*RECORDS SHOWN:*

BEGIN

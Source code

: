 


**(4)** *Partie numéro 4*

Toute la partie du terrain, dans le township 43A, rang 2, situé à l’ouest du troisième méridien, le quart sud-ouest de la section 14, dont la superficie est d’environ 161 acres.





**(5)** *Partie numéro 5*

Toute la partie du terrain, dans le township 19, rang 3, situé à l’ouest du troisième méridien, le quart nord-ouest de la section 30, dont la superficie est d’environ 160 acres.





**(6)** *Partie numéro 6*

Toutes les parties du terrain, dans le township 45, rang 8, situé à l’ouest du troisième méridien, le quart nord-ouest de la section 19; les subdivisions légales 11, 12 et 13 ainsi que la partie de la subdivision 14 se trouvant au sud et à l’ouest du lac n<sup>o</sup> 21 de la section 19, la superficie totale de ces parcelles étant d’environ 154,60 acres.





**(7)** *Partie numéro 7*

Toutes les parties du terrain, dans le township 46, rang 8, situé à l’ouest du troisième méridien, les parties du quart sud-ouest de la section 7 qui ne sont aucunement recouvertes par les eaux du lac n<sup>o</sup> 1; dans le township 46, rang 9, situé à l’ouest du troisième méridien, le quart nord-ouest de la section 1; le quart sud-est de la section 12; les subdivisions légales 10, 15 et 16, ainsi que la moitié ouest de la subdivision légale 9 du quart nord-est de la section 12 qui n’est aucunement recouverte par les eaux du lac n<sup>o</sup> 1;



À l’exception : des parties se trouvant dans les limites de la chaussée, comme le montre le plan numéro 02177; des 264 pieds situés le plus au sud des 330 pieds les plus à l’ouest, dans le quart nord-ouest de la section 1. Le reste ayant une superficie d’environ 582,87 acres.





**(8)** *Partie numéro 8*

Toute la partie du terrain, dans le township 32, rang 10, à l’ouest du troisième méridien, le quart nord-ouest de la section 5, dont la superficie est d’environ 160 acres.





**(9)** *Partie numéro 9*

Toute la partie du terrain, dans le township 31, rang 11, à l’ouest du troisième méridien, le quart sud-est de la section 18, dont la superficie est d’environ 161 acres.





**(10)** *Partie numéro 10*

END

*REQUIRED WORK:* Everything from the line with "Toute la partie du terrain, dans le township 43A, rang" through the end of the listing, both ends included, needs to be transcribed exactly, with no other lines.

*ANSWER TO THIS EXERCISE:*
Toute la partie du terrain, dans le township 43A, rang 2, situé à l’ouest du troisième méridien, le quart sud-ouest de la section 14, dont la superficie est d’environ 161 acres.





**(5)** *Partie numéro 5*

Toute la partie du terrain, dans le township 19, rang 3, situé à l’ouest du troisième méridien, le quart nord-ouest de la section 30, dont la superficie est d’environ 160 acres.





**(6)** *Partie numéro 6*

Toutes les parties du terrain, dans le township 45, rang 8, situé à l’ouest du troisième méridien, le quart nord-ouest de la section 19; les subdivisions légales 11, 12 et 13 ainsi que la partie de la subdivision 14 se trouvant au sud et à l’ouest du lac n<sup>o</sup> 21 de la section 19, la superficie totale de ces parcelles étant d’environ 154,60 acres.





**(7)** *Partie numéro 7*

Toutes les parties du terrain, dans le township 46, rang 8, situé à l’ouest du troisième méridien, les parties du quart sud-ouest de la section 7 qui ne sont aucunement recouvertes par les eaux du lac n<sup>o</sup> 1; dans le township 46, rang 9, situé à l’ouest du troisième méridien, le quart nord-ouest de la section 1; le quart sud-est de la section 12; les subdivisions légales 10, 15 et 16, ainsi que la moitié ouest de la subdivision légale 9 du quart nord-est de la section 12 qui n’est aucunement recouverte par les eaux du lac n<sup>o</sup> 1;



À l’exception : des parties se trouvant dans les limites de la chaussée, comme le montre le plan numéro 02177; des 264 pieds situés le plus au sud des 330 pieds les plus à l’ouest, dans le quart nord-ouest de la section 1. Le reste ayant une superficie d’environ 582,87 acres.





**(8)** *Partie numéro 8*

Toute la partie du terrain, dans le township 32, rang 10, à l’ouest du troisième méridien, le quart nord-ouest de la section 5, dont la superficie est d’environ 160 acres.





**(9)** *Partie numéro 9*

Toute la partie du terrain, dans le township 31, rang 11, à l’ouest du troisième méridien, le quart sud-est de la section 18, dont la superficie est d’environ 161 acres.





**(10)** *Partie numéro 10*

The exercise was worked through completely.